Share

Phoenix Bernama The Flame

Krooong! Suara kepakan sayap terdengar bergaung di kepala Kiran.

Mula-mula pelan, tapi makin lama makin keras. Bunyinya gong yang ditabuh, terdengar bergema di telinga Kiran. Ketika makin dekat, getaran sayap itu mengguncang tubuh Kiran.

Kiran histeris. "Aku belum ingin mati!"

Swoosh! Kiran meloncat, sejauh mungkin yang ia mampu. Tubuhnya lantas bergulingan rerumputan lapangan, Berakhir dengan batang batang pohon pinus terdekat. Kiran kesakitan. Itu adalah pohon yang besar dan masih muda. Dan ledakan itu terdengar.

BOOM!

Debu beterbangan, menyusul api membumbung tinggi, tatkala Phoenix membentur tanah berumput yang hangus seketika.

Kiran merasakan uap panas yang melebar sampai ke tempat itu terbaring. Kulitnya seperti akan mengelupas. Api berwarna merah kuning menyala sesaat. Sesudahnya padam.

Keheningan!

Kiran kesakitan. Sekujur tubuhnya kaku bercampur perih. Ia berusaha berdiri, tapi tidak bisa. Dengan pasrah ia tertelungkup dalam diam, mencoba tetap hidup - bertahan dari rasa sakit.

Hutan Terlarang hening. Tak ada suara. Hewan-hewan hutan sejak jauh hari telah pergi sejak benturan phoenix di tanah berumput.

Waktu menunjukkan pukul 03.00 pagi. Bau gosong, kayu terbakar hangus kapal roh yang meledak, ditambah kekacauan bekas-bekas pertempuran sangat jelas meninggalkan jejak di tanah.

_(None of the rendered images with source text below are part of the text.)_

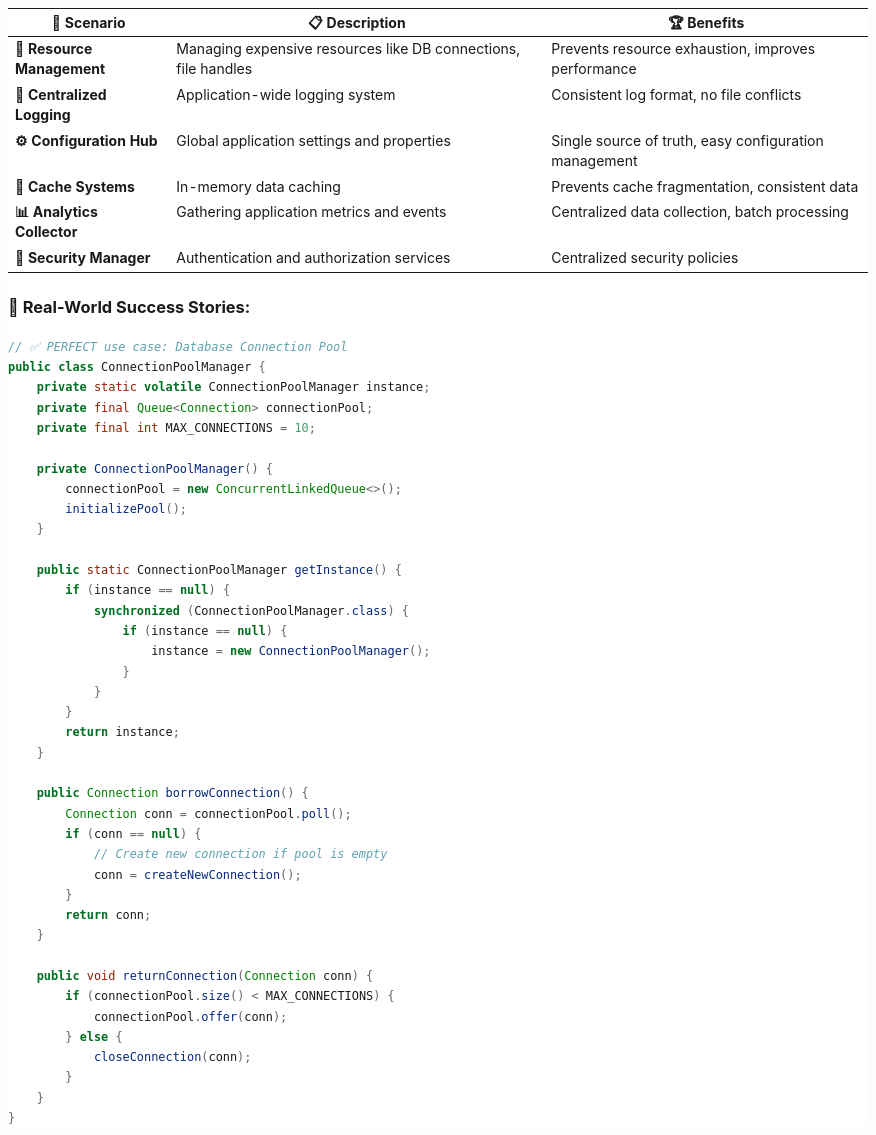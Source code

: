 | 🎯 Scenario                | 📋 Description                                                 | 🏆 Benefits                                           |
| -------------------------- | -------------------------------------------------------------- | ----------------------------------------------------- |
| **💾 Resource Management** | Managing expensive resources like DB connections, file handles | Prevents resource exhaustion, improves performance    |
| **📄 Centralized Logging** | Application-wide logging system                                | Consistent log format, no file conflicts              |
| **⚙️ Configuration Hub**   | Global application settings and properties                     | Single source of truth, easy configuration management |
| **🧠 Cache Systems**       | In-memory data caching                                         | Prevents cache fragmentation, consistent data         |
| **📊 Analytics Collector** | Gathering application metrics and events                       | Centralized data collection, batch processing         |
| **🔐 Security Manager**    | Authentication and authorization services                      | Centralized security policies                         |

### 🎪 **Real-World Success Stories**:

```java
// ✅ PERFECT use case: Database Connection Pool
public class ConnectionPoolManager {
    private static volatile ConnectionPoolManager instance;
    private final Queue<Connection> connectionPool;
    private final int MAX_CONNECTIONS = 10;

    private ConnectionPoolManager() {
        connectionPool = new ConcurrentLinkedQueue<>();
        initializePool();
    }

    public static ConnectionPoolManager getInstance() {
        if (instance == null) {
            synchronized (ConnectionPoolManager.class) {
                if (instance == null) {
                    instance = new ConnectionPoolManager();
                }
            }
        }
        return instance;
    }

    public Connection borrowConnection() {
        Connection conn = connectionPool.poll();
        if (conn == null) {
            // Create new connection if pool is empty
            conn = createNewConnection();
        }
        return conn;
    }

    public void returnConnection(Connection conn) {
        if (connectionPool.size() < MAX_CONNECTIONS) {
            connectionPool.offer(conn);
        } else {
            closeConnection(conn);
        }
    }
}
```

"Aku tak boleh mati!" Kiran berusaha bangun dari tidurnya.

Hal yang pertama ia takutkan adalah. "Aku harus tetap hidup. Ayah dan ibu pasti gelisah memikirkan ku." Wajah dua orang tuanya, terus membayang.

++++++

Kiran baru saja bergerak untuk meninggalkan lapang di jantung hutan. Ketika itu terdengar suara berbisik. Lembut.

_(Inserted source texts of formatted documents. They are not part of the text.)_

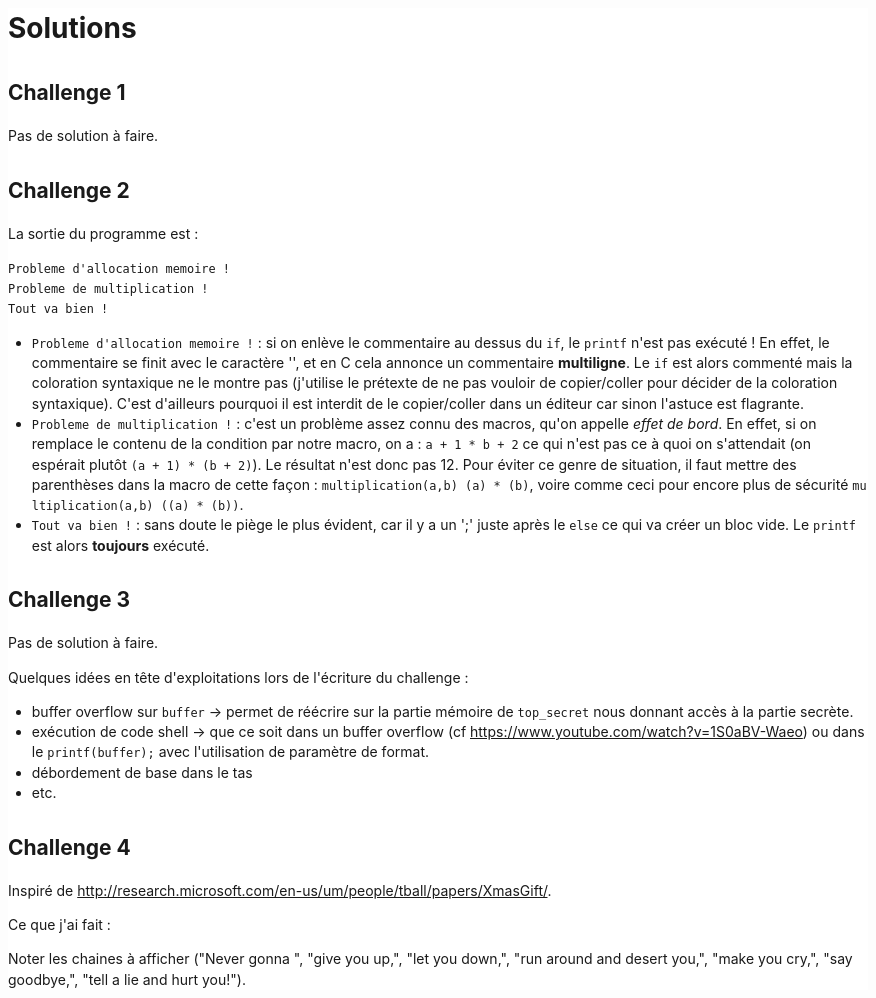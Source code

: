 # Solutions

## Challenge 1

Pas de solution à faire.

## Challenge 2

La sortie du programme est :

```
Probleme d'allocation memoire !
Probleme de multiplication !
Tout va bien !
```

- `Probleme d'allocation memoire !` : si on enlève le commentaire au dessus du `if`, le `printf` n'est pas exécuté ! En effet, le commentaire se finit avec le caractère '\', et en C cela annonce un commentaire **multiligne**. Le `if` est alors commenté mais la coloration syntaxique ne le montre pas (j'utilise le prétexte de ne pas vouloir de copier/coller pour décider de la coloration syntaxique). C'est d'ailleurs pourquoi il est interdit de le copier/coller dans un éditeur car sinon l'astuce est flagrante.
- `Probleme de multiplication !` : c'est un problème assez connu des macros, qu'on appelle *effet de bord*. En effet, si on remplace le contenu de la condition par notre macro, on a : `a + 1 * b + 2` ce qui n'est pas ce à quoi on s'attendait (on espérait plutôt `(a + 1) * (b + 2)`). Le résultat n'est donc pas 12. Pour éviter ce genre de situation, il faut mettre des parenthèses dans la macro de cette façon : `multiplication(a,b) (a) * (b)`, voire comme ceci pour encore plus de sécurité `multiplication(a,b) ((a) * (b))`.
- `Tout va bien !` : sans doute le piège le plus évident, car il y a un ';' juste après le `else` ce qui va créer un bloc vide. Le `printf` est alors **toujours** exécuté.

## Challenge 3

Pas de solution à faire.

Quelques idées en tête d'exploitations lors de l'écriture du challenge :

- buffer overflow sur `buffer` -> permet de réécrire sur la partie mémoire de `top_secret` nous donnant accès à la partie secrète.
- exécution de code shell -> que ce soit dans un buffer overflow (cf <https://www.youtube.com/watch?v=1S0aBV-Waeo>) ou dans le `printf(buffer);` avec l'utilisation de paramètre de format.
- débordement de base dans le tas
- etc.

## Challenge 4

Inspiré de <http://research.microsoft.com/en-us/um/people/tball/papers/XmasGift/>.

Ce que j'ai fait :

Noter les chaines à afficher ("Never gonna ", "give you up,", "let you down,", "run around and desert you,", "make you cry,", "say goodbye,", "tell a lie and hurt you!").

"Anak muda apakah kau mau menolongku"

Kiran terkejut!.

Ia merinding. Ini masih pagi-pagi benar, tak mungkin itu suara hantu. Ia menoleh kekiri dan kekanan.

“Tak ada seorangpun. Hanya Phoenix hangus yang berantakan itu kulihat.” Kiran merinding

Sekali lagi menoleh ke kiri dan ke kanan – ia melakukan cross check ulang. "Sungguh aneh. Tak ada satu orangpun."

Angin berhembus, dingin terasa. bulu kuduk Kiran berdiri seketika. Ia melangkah dua kaki, pelan untuk memastikan, apakah suara itu nyata.

Dan suara itu terdengar lagi. Kali ini lebih keras dan Panjang dan menghiba. "Anak muda tolonglah aku. Aku sekarat."

Screech!

Kiran melompat menjauh. “Itu pasti hantu. Tak ada seorangpun di sini!”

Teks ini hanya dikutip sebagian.